Yeah, and we've got a strong bench. There are meetings that, if I can't go to, I'm comfortable if Dan, Chris, or Dwain goes to them. We're interchangeable parts in many ways, and that produces a synergy that is not always there in other organizations that I've worked at. So I think part of it is just the team that we've built. The things that we've talked about, I can't do alone.
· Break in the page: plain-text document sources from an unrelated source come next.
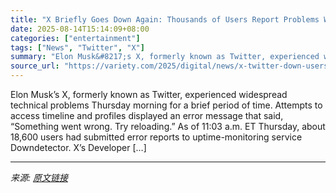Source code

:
 ```yaml
---
title: "X Briefly Goes Down Again: Thousands of Users Report Problems With Site, App"
date: 2025-08-14T15:14:09+08:00
categories: ["entertainment"]
tags: ["News", "Twitter", "X"]
summary: "Elon Musk&#8217;s X, formerly known as Twitter, experienced widespread technical problems Thursday morning for a brief period of time. Attempts to access timeline and profiles displayed an error messa"
source_url: "https://variety.com/2025/digital/news/x-twitter-down-users-report-widespread-technical-problems-1236489348/"
---
```


Elon Musk&#8217;s X, formerly known as Twitter, experienced widespread technical problems Thursday morning for a brief period of time. Attempts to access timeline and profiles displayed an error message that said, &#8220;Something went wrong. Try reloading.&#8221; As of 11:03 a.m. ET Thursday, about 18,600 users had submitted error reports to uptime-monitoring service Downdetector. X&#8217;s Developer [&#8230;]

---

*来源: [原文链接](https://variety.com/2025/digital/news/x-twitter-down-users-report-widespread-technical-problems-1236489348/)*
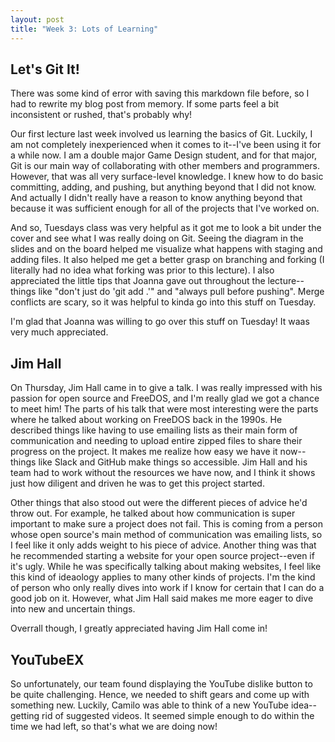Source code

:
 ```yaml
---
layout: post
title: "Week 3: Lots of Learning"
---
```


## Let's Git It!

There was some kind of error with saving this markdown file before, so I had to rewrite my blog post from memory. If some parts feel a bit inconsistent or rushed, that's probably why!

Our first lecture last week involved us learning the basics of Git. Luckily, I am not completely inexperienced when it comes to it--I've been using it for a while now. I am a double major Game Design student, and for that major, Git is our main way of collaborating with other members and programmers. However, that was all very surface-level knowledge. I  knew how to do basic committing, adding, and pushing, but anything beyond that I did not know. And actually I didn't really have a reason to know anything beyond that because it was sufficient enough for all of the projects that I've worked on. 

<!--more-->

And so, Tuesdays class was very helpful as it got me to look a bit under the cover and see what I was really doing on Git. Seeing the diagram in the slides and on the board helped me visualize what happens with staging and adding files. It also helped me get a better grasp on branching and forking (I literally had no idea what forking was prior to this lecture). I also appreciated the little tips that Joanna gave out throughout the lecture--things like "don't just do 'git add .'" and "always pull before pushing". Merge conflicts are scary, so it was helpful to kinda go into this stuff on Tuesday. 

I'm glad that Joanna was willing to go over this stuff on Tuesday! It waas very much appreciated. 

## Jim Hall

On Thursday, Jim Hall came in to give a talk. I was really impressed with his passion for open source and FreeDOS, and I'm really glad we got a chance to meet him! The parts of his talk that were most interesting were the parts where he talked about working on FreeDOS back in the 1990s. He described things like having to use emailing lists as their main form of communication and needing to upload entire zipped files to share their progress on the project. It makes me realize how easy we have it now--things like Slack and GitHub make things so accessible. Jim Hall and his team had to work without the resources we have now, and I think it shows just how diligent and driven he was to get this project started. 

Other things that also stood out were the different pieces of advice he'd throw out. For example, he talked about how communication is super important to make sure a project does not fail. This is coming from a person whose open source's main method of communication was emailing lists, so I feel like it only adds weight to his piece of advice. Another thing was that he recommended starting a website for your open source project--even if it's ugly. While he was specifically talking about making websites, I feel like this kind of ideaology applies to many other kinds of projects. I'm the kind of person who only really dives into work if I know for certain that I can do a good job on it. However, what Jim Hall said makes me more eager to dive into new and uncertain things. 

Overrall though, I greatly appreciated having Jim Hall come in!

## YouTubeEX

So unfortunately, our team found displaying the YouTube dislike button to be quite challenging. Hence, we needed to shift gears and come up with something new. Luckily, Camilo was able to think of a new YouTube idea--getting rid of suggested videos. It seemed simple enough to do within the time we had left, so that's what we are doing now! 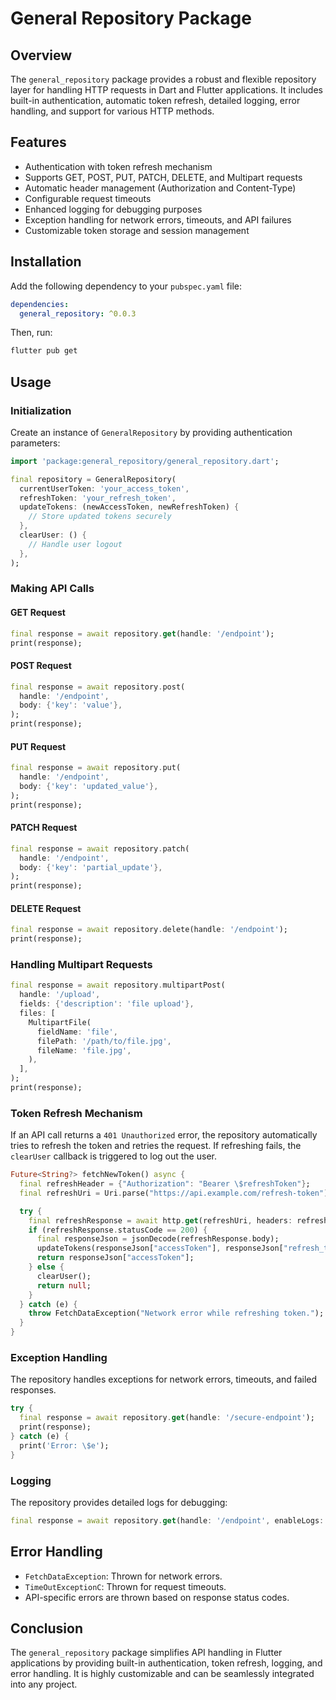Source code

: # General Repository Package

## Overview
The `general_repository` package provides a robust and flexible repository layer for handling HTTP requests in Dart and Flutter applications. It includes built-in authentication, automatic token refresh, detailed logging, error handling, and support for various HTTP methods.

## Features
- Authentication with token refresh mechanism
- Supports GET, POST, PUT, PATCH, DELETE, and Multipart requests
- Automatic header management (Authorization and Content-Type)
- Configurable request timeouts
- Enhanced logging for debugging purposes
- Exception handling for network errors, timeouts, and API failures
- Customizable token storage and session management

## Installation
Add the following dependency to your `pubspec.yaml` file:

```yaml
dependencies:
  general_repository: ^0.0.3
```

Then, run:

```sh
flutter pub get
```

## Usage

### Initialization
Create an instance of `GeneralRepository` by providing authentication parameters:

```dart
import 'package:general_repository/general_repository.dart';

final repository = GeneralRepository(
  currentUserToken: 'your_access_token',
  refreshToken: 'your_refresh_token',
  updateTokens: (newAccessToken, newRefreshToken) {
    // Store updated tokens securely
  },
  clearUser: () {
    // Handle user logout
  },
);
```

### Making API Calls
#### GET Request
```dart
final response = await repository.get(handle: '/endpoint');
print(response);
```

#### POST Request
```dart
final response = await repository.post(
  handle: '/endpoint',
  body: {'key': 'value'},
);
print(response);
```

#### PUT Request
```dart
final response = await repository.put(
  handle: '/endpoint',
  body: {'key': 'updated_value'},
);
print(response);
```

#### PATCH Request
```dart
final response = await repository.patch(
  handle: '/endpoint',
  body: {'key': 'partial_update'},
);
print(response);
```

#### DELETE Request
```dart
final response = await repository.delete(handle: '/endpoint');
print(response);
```

### Handling Multipart Requests
```dart
final response = await repository.multipartPost(
  handle: '/upload',
  fields: {'description': 'file upload'},
  files: [
    MultipartFile(
      fieldName: 'file',
      filePath: '/path/to/file.jpg',
      fileName: 'file.jpg',
    ),
  ],
);
print(response);
```

### Token Refresh Mechanism
If an API call returns a `401 Unauthorized` error, the repository automatically tries to refresh the token and retries the request. If refreshing fails, the `clearUser` callback is triggered to log out the user.

```dart
Future<String?> fetchNewToken() async {
  final refreshHeader = {"Authorization": "Bearer \$refreshToken"};
  final refreshUri = Uri.parse("https://api.example.com/refresh-token");

  try {
    final refreshResponse = await http.get(refreshUri, headers: refreshHeader);
    if (refreshResponse.statusCode == 200) {
      final responseJson = jsonDecode(refreshResponse.body);
      updateTokens(responseJson["accessToken"], responseJson["refresh_token"]);
      return responseJson["accessToken"];
    } else {
      clearUser();
      return null;
    }
  } catch (e) {
    throw FetchDataException("Network error while refreshing token.");
  }
}
```

### Exception Handling
The repository handles exceptions for network errors, timeouts, and failed responses.

```dart
try {
  final response = await repository.get(handle: '/secure-endpoint');
  print(response);
} catch (e) {
  print('Error: \$e');
}
```

### Logging
The repository provides detailed logs for debugging:
```dart
final response = await repository.get(handle: '/endpoint', enableLogs: true);
```

## Error Handling
- `FetchDataException`: Thrown for network errors.
- `TimeOutExceptionC`: Thrown for request timeouts.
- API-specific errors are thrown based on response status codes.

## Conclusion
The `general_repository` package simplifies API handling in Flutter applications by providing built-in authentication, token refresh, logging, and error handling. It is highly customizable and can be seamlessly integrated into any project.


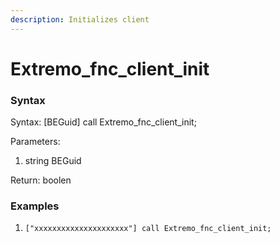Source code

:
 ```yaml
---
description: Initializes client
---
```


# Extremo\_fnc\_client\_init

### Syntax

Syntax: \[BEGuid] call Extremo\_fnc\_client\_init;

Parameters:

1. string BEGuid

Return: boolen

### Examples

1. `["xxxxxxxxxxxxxxxxxxxxx"] call Extremo_fnc_client_init;`
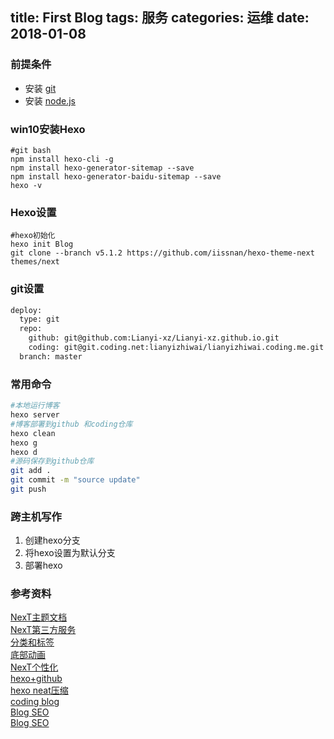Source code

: title: First Blog
tags: 服务
categories: 运维
date: 2018-01-08
---
### 前提条件
* 安装 [git](https://git-scm.com/downloads)
* 安装 [node.js](https://nodejs.org/en/)

### win10安装Hexo
```shell
#git bash
npm install hexo-cli -g
npm install hexo-generator-sitemap --save
npm install hexo-generator-baidu-sitemap --save
hexo -v
```
<!-- more -->
### Hexo设置
```shell
#hexo初始化
hexo init Blog
git clone --branch v5.1.2 https://github.com/iissnan/hexo-theme-next themes/next
```

### git设置
``` bash
deploy:
  type: git
  repo:
    github: git@github.com:Lianyi-xz/Lianyi-xz.github.io.git
    coding: git@git.coding.net:lianyizhiwai/lianyizhiwai.coding.me.git
  branch: master
```
### 常用命令
```bash
#本地运行博客
hexo server
#博客部署到github 和coding仓库
hexo clean
hexo g
hexo d
#源码保存到github仓库
git add .
git commit -m "source update"
git push
```
### 跨主机写作
1. 创建hexo分支
1. 将hexo设置为默认分支
1. 部署hexo

### 参考资料
[NexT主题文档](http://theme-next.iissnan.com/getting-started.html)  
[NexT第三方服务](http://theme-next.iissnan.com/third-party-services.html#algolia-search)  
[分类和标签](https://hexo.io/zh-cn/docs/front-matter.html#分类和标签)  
[底部动画](https://leaferx.online/2017/01/30/Bottomheart/)  
[NexT个性化](http://blog.csdn.net/qq_33699981/article/details/72716951)  
[hexo+github](https://www.jianshu.com/p/189fd945f38f)  
[hexo neat压缩](https://segmentfault.com/a/1190000008082288)  
[coding blog](https://coding.net/pages/)  
[Blog SEO](https://www.jianshu.com/p/86557c34b671)  
[Blog SEO](http://blog.csdn.net/sunshine940326/article/details/70936988)
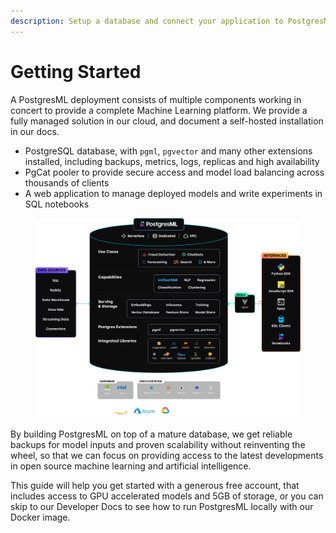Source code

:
 ```yaml
---
description: Setup a database and connect your application to PostgresML
---
```


# Getting Started

A PostgresML deployment consists of multiple components working in concert to provide a complete Machine Learning platform. We provide a fully managed solution in our cloud, and document a self-hosted installation in our docs.

* PostgreSQL database, with `pgml`, `pgvector` and many other extensions installed, including backups, metrics, logs, replicas and high availability
* PgCat pooler to provide secure access and model load balancing across thousands of clients
* A web application to manage deployed models and write experiments in SQL notebooks

<figure><img src="../../.gitbook/assets/architecture.png" alt=""><figcaption></figcaption></figure>

By building PostgresML on top of a mature database, we get reliable backups for model inputs and proven scalability without reinventing the wheel, so that we can focus on providing access to the latest developments in open source machine learning and artificial intelligence.

This guide will help you get started with a generous free account, that includes access to GPU accelerated models and 5GB of storage, or you can skip to our Developer Docs to see how to run PostgresML locally with our Docker image.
The changes that we're looking at and positioning the institution, I may the one who has more time to think about these things, but the execution belongs to others and a lot of others. I guess, you know, "It takes a village," to quote one of our former president's wives.

ROSOLOWSKI:

Is there anything else you would like to add at this point?

LEACH:

No, I appreciate the time. I guess this is the kind of process where I'll get another look at it, and if there is anything that is unclear to you, feel free to call me.

ROSOLOWSKI:

Okay.

LEACH:

Okay.

ROSOLOWSKI:

Well I'm turning off the recorder at 4:34.